Postby Le Corbusier » Sun Nov 12, 2017 10:54 pm

Horsetan wrote:
Jol Wilkinson wrote:... provided Tony Wright with another opportunity to belittle P4 on his RMweb thread.


Perhaps TW doesn't get invited to see P4 layouts that run flawlessly because the owners and operators don't want to be damned with faint praise.


Just for balance and fairness .....

Tony Wright just returned from visiting the Spalding show this weekend observed on his RMWeb thread ...
As for the show itself, though I didn't have too much time to browse, it seemed a good one and was very well-attended.

Pete Goss's Worlds End won both the public and exhibitors' pots.
post-18225-0-66024000-1510516374.jpg


My personal favourite was St. Merryn. Built in P4, this ran superbly throughout the show and is so natural in its appearance.
post-18225-0-88008900-1510516435.jpg



I didn't take a camera with me, so these are images from previous shows.
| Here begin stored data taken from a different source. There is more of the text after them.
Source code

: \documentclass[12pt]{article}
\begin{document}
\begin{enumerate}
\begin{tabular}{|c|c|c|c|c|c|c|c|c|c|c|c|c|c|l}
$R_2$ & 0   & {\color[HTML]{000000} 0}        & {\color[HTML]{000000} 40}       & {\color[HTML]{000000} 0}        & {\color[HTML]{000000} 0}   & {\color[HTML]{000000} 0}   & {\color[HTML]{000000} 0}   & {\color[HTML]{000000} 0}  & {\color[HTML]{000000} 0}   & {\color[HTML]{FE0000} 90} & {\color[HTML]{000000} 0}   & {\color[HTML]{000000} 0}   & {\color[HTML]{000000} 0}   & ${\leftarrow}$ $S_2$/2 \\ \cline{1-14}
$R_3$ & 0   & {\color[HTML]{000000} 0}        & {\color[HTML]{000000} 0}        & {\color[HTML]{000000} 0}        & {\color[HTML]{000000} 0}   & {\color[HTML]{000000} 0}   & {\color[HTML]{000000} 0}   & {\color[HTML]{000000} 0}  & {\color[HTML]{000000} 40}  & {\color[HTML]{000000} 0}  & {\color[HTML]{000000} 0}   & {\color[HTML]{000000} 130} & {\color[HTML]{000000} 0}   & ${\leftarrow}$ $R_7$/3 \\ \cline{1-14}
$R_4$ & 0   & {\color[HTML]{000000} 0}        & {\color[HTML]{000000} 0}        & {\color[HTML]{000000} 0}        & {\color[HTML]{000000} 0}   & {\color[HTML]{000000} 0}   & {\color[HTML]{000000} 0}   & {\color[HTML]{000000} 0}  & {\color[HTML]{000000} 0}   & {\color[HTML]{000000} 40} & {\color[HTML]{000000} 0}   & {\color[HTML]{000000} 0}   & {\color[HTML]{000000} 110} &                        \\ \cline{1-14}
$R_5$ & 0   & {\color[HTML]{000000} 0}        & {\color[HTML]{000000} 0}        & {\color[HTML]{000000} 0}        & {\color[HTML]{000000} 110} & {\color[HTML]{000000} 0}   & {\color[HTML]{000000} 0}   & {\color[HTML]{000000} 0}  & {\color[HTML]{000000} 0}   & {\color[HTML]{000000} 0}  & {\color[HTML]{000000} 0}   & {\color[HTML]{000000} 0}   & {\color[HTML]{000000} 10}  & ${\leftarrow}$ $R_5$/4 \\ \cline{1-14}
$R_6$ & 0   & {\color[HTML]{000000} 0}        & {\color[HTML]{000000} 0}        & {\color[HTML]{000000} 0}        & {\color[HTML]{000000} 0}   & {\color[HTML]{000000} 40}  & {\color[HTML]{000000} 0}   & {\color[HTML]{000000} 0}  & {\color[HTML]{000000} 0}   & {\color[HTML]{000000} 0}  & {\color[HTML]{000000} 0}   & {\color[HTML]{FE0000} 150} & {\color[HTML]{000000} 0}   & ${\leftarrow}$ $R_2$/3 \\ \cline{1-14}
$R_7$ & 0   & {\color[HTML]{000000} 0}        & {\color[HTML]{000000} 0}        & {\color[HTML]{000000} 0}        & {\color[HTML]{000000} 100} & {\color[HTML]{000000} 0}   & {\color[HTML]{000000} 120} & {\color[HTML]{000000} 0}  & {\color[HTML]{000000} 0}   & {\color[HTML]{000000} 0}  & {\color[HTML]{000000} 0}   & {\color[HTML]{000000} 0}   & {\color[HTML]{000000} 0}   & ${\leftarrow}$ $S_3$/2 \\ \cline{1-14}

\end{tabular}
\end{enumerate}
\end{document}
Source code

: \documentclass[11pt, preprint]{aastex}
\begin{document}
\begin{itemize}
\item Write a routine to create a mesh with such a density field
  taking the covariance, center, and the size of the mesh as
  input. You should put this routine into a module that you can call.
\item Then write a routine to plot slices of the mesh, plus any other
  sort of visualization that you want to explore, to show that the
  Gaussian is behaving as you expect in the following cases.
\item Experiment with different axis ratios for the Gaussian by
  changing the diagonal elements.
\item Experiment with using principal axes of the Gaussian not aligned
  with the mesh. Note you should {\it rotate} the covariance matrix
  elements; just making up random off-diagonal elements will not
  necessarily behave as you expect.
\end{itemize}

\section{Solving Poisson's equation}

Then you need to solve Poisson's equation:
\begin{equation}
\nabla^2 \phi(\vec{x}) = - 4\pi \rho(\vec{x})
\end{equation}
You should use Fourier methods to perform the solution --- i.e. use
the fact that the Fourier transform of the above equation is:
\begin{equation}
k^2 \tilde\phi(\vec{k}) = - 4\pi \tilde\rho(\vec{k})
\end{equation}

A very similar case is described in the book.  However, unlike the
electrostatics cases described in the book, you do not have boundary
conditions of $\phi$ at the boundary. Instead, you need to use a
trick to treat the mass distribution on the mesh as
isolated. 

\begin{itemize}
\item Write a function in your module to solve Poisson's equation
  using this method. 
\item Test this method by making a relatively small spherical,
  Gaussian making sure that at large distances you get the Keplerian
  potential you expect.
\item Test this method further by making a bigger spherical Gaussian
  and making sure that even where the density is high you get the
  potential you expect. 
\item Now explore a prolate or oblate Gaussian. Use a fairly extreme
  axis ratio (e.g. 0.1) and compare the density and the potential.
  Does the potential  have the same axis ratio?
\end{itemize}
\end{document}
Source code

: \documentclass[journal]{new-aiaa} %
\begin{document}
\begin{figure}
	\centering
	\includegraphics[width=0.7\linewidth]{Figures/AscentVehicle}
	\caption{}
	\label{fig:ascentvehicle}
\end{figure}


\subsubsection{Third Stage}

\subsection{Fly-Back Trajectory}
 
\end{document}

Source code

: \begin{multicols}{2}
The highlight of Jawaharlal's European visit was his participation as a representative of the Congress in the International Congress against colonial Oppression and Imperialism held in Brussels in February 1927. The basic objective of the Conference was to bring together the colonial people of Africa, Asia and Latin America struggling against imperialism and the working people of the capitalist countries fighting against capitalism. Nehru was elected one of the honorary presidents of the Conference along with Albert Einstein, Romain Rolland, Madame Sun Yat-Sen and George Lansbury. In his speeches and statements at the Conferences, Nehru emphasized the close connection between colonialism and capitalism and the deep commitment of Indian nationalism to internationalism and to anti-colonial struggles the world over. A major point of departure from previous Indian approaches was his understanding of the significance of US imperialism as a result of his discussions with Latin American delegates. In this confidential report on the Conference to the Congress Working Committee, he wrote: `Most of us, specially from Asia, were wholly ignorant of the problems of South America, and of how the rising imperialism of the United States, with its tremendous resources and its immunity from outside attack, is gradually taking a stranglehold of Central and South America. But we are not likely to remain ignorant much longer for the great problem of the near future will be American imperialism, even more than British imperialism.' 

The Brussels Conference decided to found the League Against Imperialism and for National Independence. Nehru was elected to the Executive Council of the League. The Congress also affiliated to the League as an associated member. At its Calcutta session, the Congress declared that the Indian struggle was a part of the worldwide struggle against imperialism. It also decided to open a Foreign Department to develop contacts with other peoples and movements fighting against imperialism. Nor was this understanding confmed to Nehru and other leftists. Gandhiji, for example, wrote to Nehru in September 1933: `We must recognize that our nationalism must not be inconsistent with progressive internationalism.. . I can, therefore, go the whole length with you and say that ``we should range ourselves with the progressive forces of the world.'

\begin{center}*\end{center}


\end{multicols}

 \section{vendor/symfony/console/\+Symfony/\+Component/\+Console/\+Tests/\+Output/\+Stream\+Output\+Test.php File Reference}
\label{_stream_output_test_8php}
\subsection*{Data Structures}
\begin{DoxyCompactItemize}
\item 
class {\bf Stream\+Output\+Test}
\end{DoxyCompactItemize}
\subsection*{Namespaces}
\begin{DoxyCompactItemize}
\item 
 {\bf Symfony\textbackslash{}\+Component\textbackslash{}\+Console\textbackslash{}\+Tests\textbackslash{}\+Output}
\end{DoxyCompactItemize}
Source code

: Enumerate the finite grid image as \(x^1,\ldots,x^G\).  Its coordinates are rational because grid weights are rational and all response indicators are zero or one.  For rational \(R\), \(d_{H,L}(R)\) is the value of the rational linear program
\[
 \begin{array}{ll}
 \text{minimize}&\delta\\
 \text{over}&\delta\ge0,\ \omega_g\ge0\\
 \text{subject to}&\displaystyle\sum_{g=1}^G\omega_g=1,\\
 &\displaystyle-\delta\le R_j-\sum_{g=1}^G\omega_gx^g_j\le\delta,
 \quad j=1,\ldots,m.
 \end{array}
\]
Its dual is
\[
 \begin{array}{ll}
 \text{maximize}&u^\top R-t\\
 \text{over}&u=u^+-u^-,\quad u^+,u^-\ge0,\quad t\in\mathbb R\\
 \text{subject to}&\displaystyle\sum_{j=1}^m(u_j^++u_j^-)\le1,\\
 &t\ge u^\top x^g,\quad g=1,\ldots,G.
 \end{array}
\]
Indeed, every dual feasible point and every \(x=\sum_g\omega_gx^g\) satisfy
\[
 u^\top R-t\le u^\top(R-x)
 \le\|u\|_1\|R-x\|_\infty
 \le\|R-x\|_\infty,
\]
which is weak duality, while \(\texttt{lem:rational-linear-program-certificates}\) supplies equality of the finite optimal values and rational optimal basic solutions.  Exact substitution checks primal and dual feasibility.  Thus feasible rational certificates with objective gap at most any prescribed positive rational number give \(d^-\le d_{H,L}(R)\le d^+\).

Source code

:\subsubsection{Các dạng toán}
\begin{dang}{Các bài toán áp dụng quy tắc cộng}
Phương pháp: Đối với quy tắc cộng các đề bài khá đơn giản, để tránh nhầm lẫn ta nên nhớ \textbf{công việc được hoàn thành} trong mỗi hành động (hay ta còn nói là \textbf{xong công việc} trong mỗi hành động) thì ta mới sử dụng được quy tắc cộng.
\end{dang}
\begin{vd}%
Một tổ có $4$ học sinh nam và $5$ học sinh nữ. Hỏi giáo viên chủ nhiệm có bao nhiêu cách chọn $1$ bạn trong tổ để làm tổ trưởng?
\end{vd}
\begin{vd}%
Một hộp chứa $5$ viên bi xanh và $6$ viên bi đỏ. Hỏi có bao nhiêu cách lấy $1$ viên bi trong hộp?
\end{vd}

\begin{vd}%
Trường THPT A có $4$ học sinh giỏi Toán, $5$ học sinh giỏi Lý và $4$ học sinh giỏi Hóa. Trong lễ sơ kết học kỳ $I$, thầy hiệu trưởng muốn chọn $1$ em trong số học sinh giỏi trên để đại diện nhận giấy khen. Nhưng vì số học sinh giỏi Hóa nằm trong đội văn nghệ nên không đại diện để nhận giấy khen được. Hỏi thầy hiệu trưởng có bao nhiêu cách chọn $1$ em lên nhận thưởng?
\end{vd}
Speaking of running, on some of the layouts there were too many hands of God at times. Some ran very well - as well as they looked, but some others, even though they looked 'pretty', didn't work quite so well in my experience. On one, though the architectural modelling was excellent, the railway aspect just didn't 'work' in my opinion. Some dodgy locos, non-working signals (weirdly-placed) and a total lack of lamps did nothing to aid any railway realism on it. It was not alone in having non-working signals, nor in having a complete lack of lamps present on steam locos. Why is this? Do folk not observe real railways?


Doesn't appear to be damning with faint praise.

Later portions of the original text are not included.